The study measured customer satisfaction with commercial member health plans in 21 geographic regions. Highest-ranking health plans with scores of over 750 were:
- California: Kaiser Foundation Health Plan (784)
- East South Central: Blue Cross and Blue Shield of Alabama (761)
- Florida: Humana (783)
- Maryland: Kaiser Foundation Health Plan (802)
- New York: Independent Health Association (783)
- South Atlantic: Kaiser Foundation Health Plan (791)
- Texas: Humana (797)
WHY THIS MATTERS
The results send a pretty big warning to traditional health insurers, J.D. Power said, and makes the industry ripe for disruption from a growing crop of alternative health insurance providers.
THE LARGER TREND
The U.S. Commercial Member Health Plan Study, now in its 14th year, measures satisfaction among members of 149 health plans in 21 regions throughout the United States by examining six key factors: billing and payment, cost, coverage and benefits, customer service, information and communication, and provider choice.
The study also measures several other key aspects of the experience and member engagement.
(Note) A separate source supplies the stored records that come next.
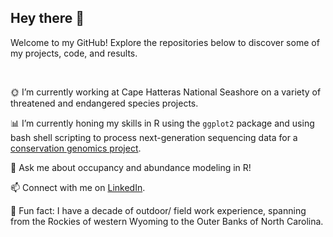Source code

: ## Hey there 👋
Welcome to my GitHub! Explore the repositories below to discover some of my projects, code, and results. 

&nbsp;

🌞 I’m currently working at Cape Hatteras National Seashore on a variety of threatened and endangered species projects. 

📊 I’m currently honing my skills in R using the `ggplot2` package and using bash shell scripting to process next-generation sequencing data for a [conservation genomics project](https://github.com/gausec/KingRailPopGen).

💬 Ask me about occupancy and abundance modeling in R!

📫 Connect with me on [LinkedIn](https://www.linkedin.com/in/carol-gause-26a49a15b/).

🌼 Fun fact: I have a decade of outdoor/ field work experience, spanning from the Rockies of western Wyoming to the Outer Banks of North Carolina.
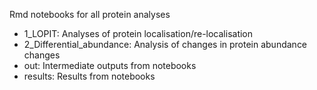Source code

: Rmd notebooks for all protein analyses

- 1_LOPIT: Analyses of protein localisation/re-localisation
- 2_Differential_abundance: Analysis of changes in protein abundance changes
- out: Intermediate outputs from notebooks
- results: Results from notebooks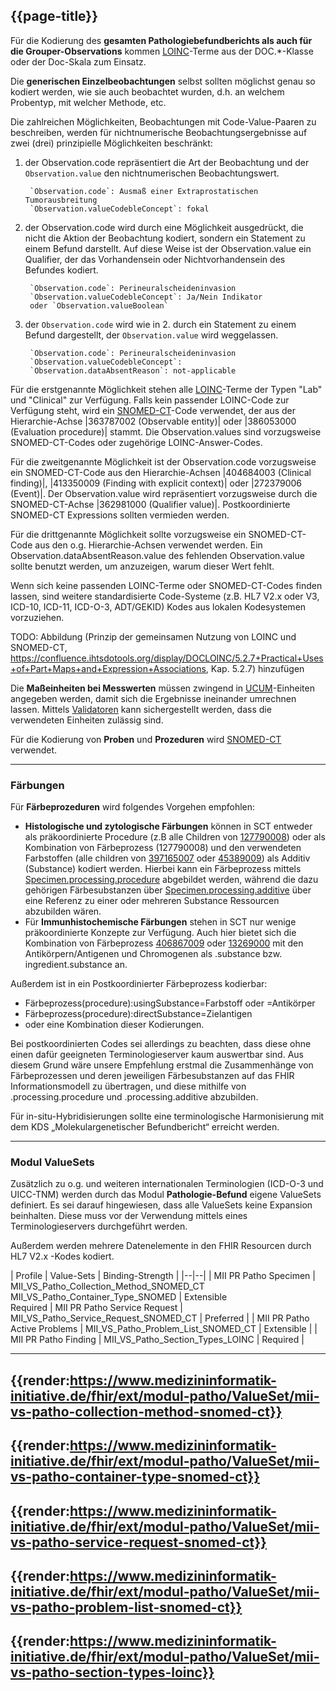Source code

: ## {{page-title}}

Für die Kodierung des **gesamten Pathologiebefundberichts als auch für die Grouper-Observations** kommen [LOINC](https://www.loinc.org/)-Terme aus der DOC.*-Klasse oder der Doc-Skala zum Einsatz. 

Die **generischen Einzelbeobachtungen** selbst sollten möglichst genau so kodiert werden, wie sie auch beobachtet wurden, d.h. an welchem Probentyp, mit welcher Methode, etc. 

Die zahlreichen Möglichkeiten, Beobachtungen mit Code-Value-Paaren zu beschreiben, werden für nichtnumerische Beobachtungsergebnisse auf zwei (drei) prinzipielle Möglichkeiten beschränkt: 

1. der Observation.code repräsentiert die Art der Beobachtung und der `Observation.value` den nichtnumerischen Beobachtungswert.

        `Observation.code`: Ausmaß einer Extraprostatischen Tumorausbreitung
        `Observation.valueCodebleConcept`: fokal


2. der Observation.code wird durch eine Möglichkeit ausgedrückt, die nicht die Aktion der Beobachtung kodiert, sondern ein Statement zu einem Befund darstellt. Auf diese Weise ist der Observation.value ein Qualifier, der das Vorhandensein oder Nichtvorhandensein des Befundes kodiert.

        `Observation.code`: Perineuralscheideninvasion
        `Observation.valueCodebleConcept`: Ja/Nein Indikator 
        oder `Observation.valueBoolean`

3. der `Observation.code` wird wie in 2. durch ein Statement zu einem Befund dargestellt, der `Observation.value` wird weggelassen.     

        `Observation.code`: Perineuralscheideninvasion
        `Observation.valueCodebleConcept`: 
        `Observation.dataAbsentReason`: not-applicable

Für die erstgenannte Möglichkeit stehen alle [LOINC](https://www.loinc.org/)-Terme der Typen "Lab" und "Clinical" zur Verfügung. Falls kein passender LOINC-Code zur Verfügung steht, wird ein [SNOMED-CT](http://www.snomed.org/)-Code verwendet, der aus der Hierarchie-Achse |363787002 (Observable entity)| oder |386053000 (Evaluation procedure)| stammt. Die Observation.values sind vorzugsweise SNOMED-CT-Codes oder zugehörige LOINC-Answer-Codes.

Für die zweitgenannte Möglichkeit ist der Observation.code vorzugsweise ein SNOMED-CT-Code aus den Hierarchie-Achsen |404684003 (Clinical finding)|, |413350009 (Finding with explicit context)| oder |272379006 (Event)|. Der Observation.value wird repräsentiert vorzugsweise durch die SNOMED-CT-Achse |362981000 (Qualifier value)|. Postkoordinierte SNOMED-CT Expressions sollten vermieden werden.

Für die drittgenannte Möglichkeit sollte vorzugsweise ein SNOMED-CT-Code aus den o.g. Hierarchie-Achsen verwendet werden. Ein Observation.dataAbsentReason.value des fehlenden Observation.value sollte benutzt werden, um anzuzeigen, warum dieser Wert fehlt. 

Wenn sich keine passenden LOINC-Terme oder SNOMED-CT-Codes finden lassen, sind weitere standardisierte Code-Systeme (z.B. HL7 V2.x oder V3, ICD-10, ICD-11, ICD-O-3, ADT/GEKID) Kodes aus lokalen Kodesystemen vorzuziehen.  

TODO: Abbildung (Prinzip der gemeinsamen Nutzung von LOINC und SNOMED-CT, https://confluence.ihtsdotools.org/display/DOCLOINC/5.2.7+Practical+Uses+of+Part+Maps+and+Expression+Associations, Kap. 5.2.7) hinzufügen

Die **Maßeinheiten bei Messwerten** müssen zwingend in [UCUM](http://unitsofmeasure.org/ucum.html)-Einheiten angegeben werden, damit sich die Ergebnisse ineinander umrechnen lassen. Mittels [Validatoren](https://ucum.nlm.nih.gov/ucum-lhc/demo.html) kann sichergestellt werden, dass die verwendeten Einheiten zulässig sind. 

Für die Kodierung von **Proben** und **Prozeduren** wird [SNOMED-CT](http://www.snomed.org/) verwendet. 

---------------------
### Färbungen

Für **Färbeprozeduren** wird folgendes Vorgehen empfohlen:
- **Histologische und zytologische Färbungen** können in SCT entweder als präkoordinierte Procedure (z.B alle Children von [127790008](https://browser.ihtsdotools.org/?perspective=full&conceptId1=127790008&edition=MAIN/2022-05-31&release=&languages=en)) oder als Kombination von Färbeprozess (127790008) und den verwendeten Farbstoffen (alle children von [397165007](https://browser.ihtsdotools.org/?perspective=full&conceptId1=397165007&edition=MAIN/2022-05-31&release=&languages=en) oder [45389009](https://browser.ihtsdotools.org/?perspective=full&conceptId1=45389009&edition=MAIN/2022-05-31&release=&languages=en)) als Additiv (Substance) kodiert werden. Hierbei kann ein Färbeprozess mittels [Specimen.processing.procedure](http://hl7.org/fhir/specimen-definitions.html#Specimen.processing.procedure) abgebildet werden, während die dazu gehörigen Färbesubstanzen über [Specimen.processing.additive](http://hl7.org/fhir/specimen-definitions.html#Specimen.processing.additive) über eine Referenz zu einer oder mehreren Substance Ressourcen abzubilden wären. 
- Für **Immunhistochemische Färbungen** stehen in SCT nur wenige präkoordinierte Konzepte zur Verfügung. Auch hier bietet sich die Kombination von Färbeprozess [406867009](https://browser.ihtsdotools.org/?perspective=full&conceptId1=406867009&edition=MAIN/2022-05-31&release=&languages=en) oder [13269000](https://browser.ihtsdotools.org/?perspective=full&conceptId1=13269000&edition=MAIN/2022-05-31&release=&languages=en) mit den Antikörpern/Antigenen und Chromogenen als .substance bzw. ingredient.substance an. 

Außerdem ist in ein Postkoordinierter Färbeprozess kodierbar: 
- Färbeprozess(procedure):usingSubstance=Farbstoff oder =Antikörper 
- Färbeprozess(procedure):directSubstance=Zielantigen 
- oder eine Kombination dieser Kodierungen.

Bei postkoordinierten Codes sei allerdings zu beachten, dass diese ohne einen dafür geeigneten Terminologieserver kaum auswertbar sind. Aus diesem Grund wäre unsere Empfehlung erstmal die Zusammenhänge von Färbeprozessen und deren jeweiligen Färbesubstanzen auf das FHIR Informationsmodell zu übertragen, und diese mithilfe von .processing.procedure und .processing.additive abzubilden.

Für in-situ-Hybridisierungen sollte eine terminologische Harmonisierung mit dem KDS „Molekulargenetischer Befundbericht“ erreicht werden.

-------------------------
### Modul ValueSets

Zusätzlich zu o.g. und weiteren internationalen Terminologien (ICD-O-3 und UICC-TNM) werden durch das Modul **Pathologie-Befund**  eigene ValueSets definiert. Es sei darauf hingewiesen, dass alle ValueSets keine Expansion beinhalten. Diese muss vor der Verwendung mittels eines Terminologieservers durchgeführt werden. 

Außerdem werden mehrere Datenelemente in den FHIR Resourcen durch HL7 V2.x -Kodes kodiert. 


| Profile | Value-Sets | Binding-Strength |
|--|--|
| MII PR Patho Specimen | MII_VS_Patho_Collection_Method_SNOMED_CT <br> MII_VS_Patho_Container_Type_SNOMED | Extensible <br> Required
| MII PR Patho Service Request | MII_VS_Patho_Service_Request_SNOMED_CT | Preferred |
| MII PR Patho Active Problems | MII_VS_Patho_Problem_List_SNOMED_CT | Extensible |
| MII PR Patho Finding | MII_VS_Patho_Section_Types_LOINC | Required |

---
{{render:https://www.medizininformatik-initiative.de/fhir/ext/modul-patho/ValueSet/mii-vs-patho-collection-method-snomed-ct}}
---
{{render:https://www.medizininformatik-initiative.de/fhir/ext/modul-patho/ValueSet/mii-vs-patho-container-type-snomed-ct}}
---
{{render:https://www.medizininformatik-initiative.de/fhir/ext/modul-patho/ValueSet/mii-vs-patho-service-request-snomed-ct}}
---
{{render:https://www.medizininformatik-initiative.de/fhir/ext/modul-patho/ValueSet/mii-vs-patho-problem-list-snomed-ct}}
---
{{render:https://www.medizininformatik-initiative.de/fhir/ext/modul-patho/ValueSet/mii-vs-patho-section-types-loinc}}
---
The study is based on responses from 31,283 commercial health plan members from January through March 2020.
ON THE RECORD
"Health plans are widely perceived as lacking a customer-centric mindset and not putting the best interests of their members first," said James Beem, managing director for global healthcare intelligence at J.D. Power. "The COVID-19 pandemic has amplified these shortcomings, but they are not new. If traditional health insurance plans want to resist the threat from disruptors, they need to demonstrate partnership with members – and on behalf of employers – to improve member health, reduce costs and help members navigate the healthcare system."